My family fled to the United States in the 1960s shortly after the revolution in Cuba. Being political exiles, my parents and grandparents emphasized the importance of standing up for my beliefs and making sure that I had a voice, particularly in the democratic process. Without that, there was always a risk that someone else could determine how my life would turn out. The practice of government contracts is where I found my voice.
Jesuit priests and educators who had been exiled from Cuba founded my high school in Miami. Those exceptional men and women instilled in me a passion for making sure that the truth surfaces in all situations. More importantly, they taught me the skills I needed to do so. During my junior year of high school, one of my teachers encouraged me to join the school newspaper. That simple gesture had a profound impact on me and has influenced every educational and career choice I have made since. I majored in journalism in college. Along the way, I spent a great deal of time gathering facts and talking to people with incredibly diverse backgrounds. Those experiences taught me how to assess situations for what they really are. About halfway through college at the University of Florida, I started to think about how I could translate those lessons into a legal career.
After graduating from The George Washington University Law School in 2008, I joined McKenna Long & Aldridge because of their stellar reputation in the field of government contracts—a fascinating area of the law for many reasons. Last year, I was fortunate to be one of the lead attorneys in a trial that involved a contract dispute between one of our clients and the US Army.
Under the contract, our client provided the military with a wide range of logistical services during the wars in Iraq and Afghanistan, but that doesn’t even begin to describe the extent and complexity of the support this company provided our soldiers. It provided everything needed to feed the troops, waste disposal, electricity, maintenance, and clean water at military bases that were scattered throughout the battlefield—basically, anything you would need to build and run a small city in the middle of the desert and in the middle of a war.
To an outside observer, the case may have appeared to be just another dispute over money. But when we dug into the facts of the case and eventually took it to trial, it became clear that our client had done tremendous work for the military under unthinkable wartime conditions. Our trial team took that to heart, and we did our best to make sure that the court understood that point of view. I am very proud to have represented that company and to help tell the real story of what happened during the war in Iraq. It was a career-changing case. It taught me to never forget the human aspects of what we do.
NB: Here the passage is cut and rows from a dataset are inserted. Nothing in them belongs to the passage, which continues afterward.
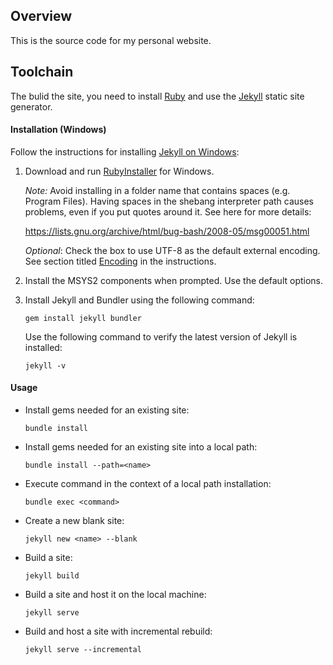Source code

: ## Overview

This is the source code for my personal website.

## Toolchain

The bulid the site, you need to install [Ruby](https://www.ruby-lang.org/) and use the [Jekyll](https://jekyllrb.com/) static site generator.

#### Installation (Windows)

Follow the instructions for installing [Jekyll on Windows](https://jekyllrb.com/docs/windows/#installation-via-rubyinstaller):

1. Download and run [RubyInstaller](https://rubyinstaller.org/downloads/) for Windows.

   *Note:* Avoid installing in a folder name that contains spaces (e.g. Program Files). Having spaces in the shebang interpreter path causes problems, even if you put quotes around it. See here for more details:

   https://lists.gnu.org/archive/html/bug-bash/2008-05/msg00051.html

   *Optional*: Check the box to use UTF-8 as the default external encoding. See section titled [Encoding](https://jekyllrb.com/docs/windows/#encoding) in the instructions.

2. Install the MSYS2 components when prompted. Use the default options.

3. Install Jekyll and Bundler using the following command:

       gem install jekyll bundler

   Use the following command to verify the latest version of Jekyll is installed:

       jekyll -v

#### Usage

* Install gems needed for an existing site:

      bundle install

* Install gems needed for an existing site into a local path:

      bundle install --path=<name>

* Execute command in the context of a local path installation:

      bundle exec <command>

* Create a new blank site:

      jekyll new <name> --blank

* Build a site:

      jekyll build

* Build a site and host it on the local machine:

      jekyll serve

* Build and host a site with incremental rebuild:

      jekyll serve --incremental
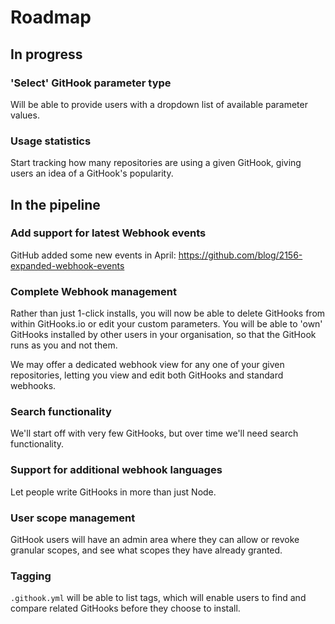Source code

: # Roadmap

## In progress

### 'Select' GitHook parameter type
Will be able to provide users with a dropdown list of available parameter values.

### Usage statistics
Start tracking how many repositories are using a given GitHook, giving users an idea of a GitHook's popularity.

## In the pipeline

### Add support for latest Webhook events
GitHub added some new events in April: https://github.com/blog/2156-expanded-webhook-events

### Complete Webhook management
Rather than just 1-click installs, you will now be able to delete GitHooks from within GitHooks.io or edit your custom parameters. You will be able to 'own' GitHooks installed by other users in your organisation, so that the GitHook runs as you and not them.

We may offer a dedicated webhook view for any one of your given repositories, letting you view and edit both GitHooks and standard webhooks.

### Search functionality
We'll start off with very few GitHooks, but over time we'll need search functionality.

### Support for additional webhook languages
Let people write GitHooks in more than just Node.

### User scope management
GitHook users will have an admin area where they can allow or revoke granular scopes, and see what scopes they have already granted.

### Tagging
`.githook.yml` will be able to list tags, which will enable users to find and compare related GitHooks before they choose to install.
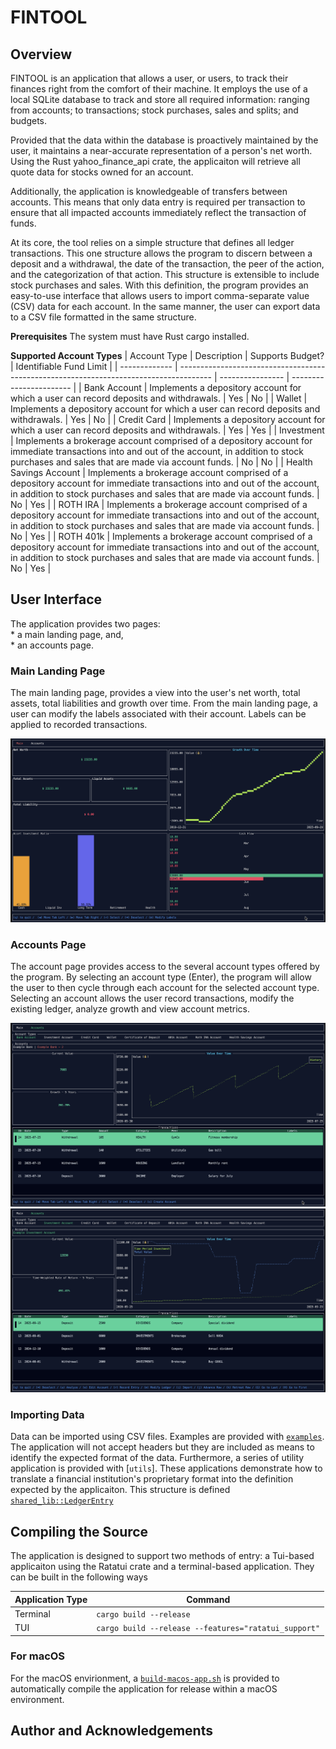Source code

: # FINTOOL

## Overview

FINTOOL is an application that allows a user, or users, to track their finances right from the comfort of their machine. It employs the use of a local SQLite database to track and store all required information: ranging from accounts; to transactions; stock purchases, sales and splits; and budgets. 

Provided that the data within the database is proactively maintained by the user, it maintains a near-accurate representation of a person's net worth. Using the Rust yahoo_finance_api crate, the applicaiton will retrieve all quote data for stocks owned for an account. 

Additionally, the application is knowledgeable of transfers between accounts. This means that only data entry is required per transaction to ensure that all impacted accounts immediately reflect the transaction of funds. 

At its core, the tool relies on a simple structure that defines all ledger transactions. This one structure allows the program to discern between a deposit and a withdrawal, the date of the transaction, the peer of the action, and the categorization of that action. This structure is extensible to include stock purchases and sales. With this definition, the program provides an easy-to-use interface that allows users to import comma-separate value (CSV) data for each account. In the same manner, the user can export data to a CSV file formatted in the same structure. 

__Prerequisites__
The system must have Rust cargo installed. 

__Supported Account Types__
| Account Type  | Description                                                                            | Supports Budget? | Identifiable Fund Limit |
| ------------- | -------------------------------------------------------------------------------------- | ---------------- | ----------------------- |
| Bank Account  | Implements a depository account for which a user can record deposits and withdrawals.  | Yes              | No                      |
| Wallet        | Implements a depository account for which a user can record deposits and withdrawals.  | Yes              | No                      |
| Credit Card   | Implements a depository account for which a user can record deposits and withdrawals.  | Yes              | Yes                     |
| Investment    | Implements a brokerage account comprised of a depository account for immediate transactions into and out of the account, in addition to stock purchases and sales that are made via account funds. | No | No |
| Health Savings Account    | Implements a brokerage account comprised of a depository account for immediate transactions into and out of the account, in addition to stock purchases and sales that are made via account funds. | No | Yes |
| ROTH IRA    | Implements a brokerage account comprised of a depository account for immediate transactions into and out of the account, in addition to stock purchases and sales that are made via account funds. | No | Yes |
| ROTH 401k    | Implements a brokerage account comprised of a depository account for immediate transactions into and out of the account, in addition to stock purchases and sales that are made via account funds. | No | Yes |

## User Interface

The application provides two pages:\
    * a main landing page, and,\
    * an accounts page. 

### Main Landing Page
The main landing page, provides a view into the user's net worth, total assets, total liabilities and growth over time. From the main landing page, a user can modify the labels associated with their account. Labels can be applied to recorded transactions.

![Screenshot of Main Landing Page](support/main_landing_page.png)


### Accounts Page
The account page provides access to the several account types offered by the program. By selecting an account type (Enter), the program will allow the user to then cycle through each account for the selected account type. Selecting an account allows the user record transactions, modify the existing ledger, analyze growth and view account metrics. 

![Screenshot of Main Landing Page](support/example_bank_page.png)
![Screenshot of Main Landing Page](support/example_investment_page.png)

### Importing Data
Data can be imported using CSV files. Examples are provided with [`examples`](examples). The application will not accept headers but they are included as means to identify the expected format of the data. Furthermore, a series of utility application is provided with [`utils`]. These applications demonstrate how to translate a financial institution's proprietary format into the definition expected by the applicaiton. This structure is defined [`shared_lib::LedgerEntry`](shared_lib/src/lib.rs#L14-L24)

## Compiling the Source
The application is designed to support two methods of entry: a Tui-based applicaiton using the Ratatui crate and a terminal-based application. They can be built in the following ways 

| Application Type  | Command                                                                                |
| ----------------- | -------------------------------------------------------------------------------------- |
| Terminal          | `cargo build --release`                                                                |
| TUI               | `cargo build --release --features="ratatui_support"`                                   |

### For macOS
For the macOS envirionment, a [`build-macos-app.sh`](packaging/build-macos-app.sh) is provided to automatically compile the application for release within a macOS environment. 

## Author and Acknowledgements

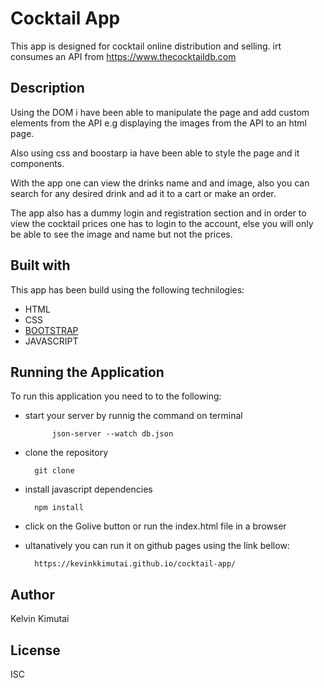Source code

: 
# Cocktail App
This app is designed for cocktail online distribution and selling.
irt consumes an API from https://www.thecocktaildb.com

## Description
Using the DOM i have been able to manipulate the page and add custom elements  from the API e.g displaying the images from the API to an html page.

Also using css and boostarp ia have been able to style the page and it components.

With the app one can view the drinks name and and image, also you can search for any desired drink and ad it to a cart or make an order.

The app also has a dummy login and registration section and in order to view the cocktail prices one has to login to the account, else you will only be able to see the image and name but not the prices.

## Built with
This app has been build using the following technilogies:
- HTML
- CSS
- [BOOTSTRAP](https://getbootstrap.com)
- JAVASCRIPT

## Running the Application
To run this application you need to to the following:

- start your server by runnig the command on terminal

            json-server --watch db.json
            
- clone the repository

        git clone 

- install javascript dependencies

        npm install

- click on the Golive button or run the index.html file in a browser

- ultanatively you can run it on github pages using the link bellow:

        https://kevinkkimutai.github.io/cocktail-app/

## Author

Kelvin Kimutai

## License
ISC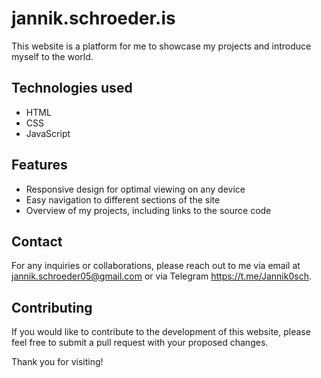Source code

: # jannik.schroeder.is

This website is a platform for me to showcase my projects and introduce myself to the world. 

## Technologies used
- HTML
- CSS
- JavaScript

## Features
- Responsive design for optimal viewing on any device
- Easy navigation to different sections of the site
- Overview of my projects, including links to the source code

## Contact
For any inquiries or collaborations, please reach out to me via email at jannik.schroeder05@gmail.com or via Telegram https://t.me/Jannik0sch.

## Contributing
If you would like to contribute to the development of this website, please feel free to submit a pull request with your proposed changes.

Thank you for visiting!
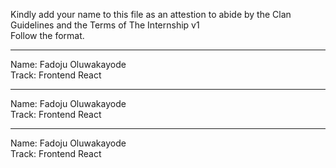 
Kindly add your name to this file as an attestion to abide by the Clan Guidelines and the Terms of The Internship v1
<br/> Follow the format.<br/> 
___
Name: Fadoju Oluwakayode<br/>
Track: Frontend React
___
Name: Fadoju Oluwakayode<br/>
Track: Frontend React
___
Name: Fadoju Oluwakayode<br/>
Track: Frontend React
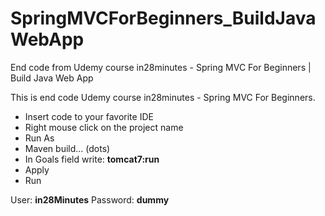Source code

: # SpringMVCForBeginners_BuildJavaWebApp
End code from Udemy course in28minutes - Spring MVC For Beginners | Build Java Web App

This is end code Udemy course in28minutes - Spring MVC For Beginners.
- Insert code to your favorite IDE 
- Right mouse click on the project name
- Run As
- Maven build... (dots)
- In Goals field write: **tomcat7:run**
- Apply
- Run

User: **in28Minutes**
Password: **dummy**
I try to use that lesson in every case I work on, and I’m hopeful it will make me a better advocate in the long run.
In addition to my government contracts practice, I am also the outside general counsel for the Congressional Hispanic Leadership Institute, or CHLI, a nonprofit that helps promote the interests of Hispanic Americans in both business and government. The organization does a lot of wonderful work in the Hispanic community, but my favorite is the internship program it sponsors for promising college students each year. The program brings the students to Washington, DC and arranges internships for them in congressional offices and in various private companies, including some Fortune 500 companies.
It’s really a remarkable experience for these kids because it forces them to think big about their futures. As a person who has been very lucky to have great mentors over the years, I know the impact that kind of a message can have on a young person’s life. I feel incredibly honored and privileged to be working with an organization that truly lives its mission.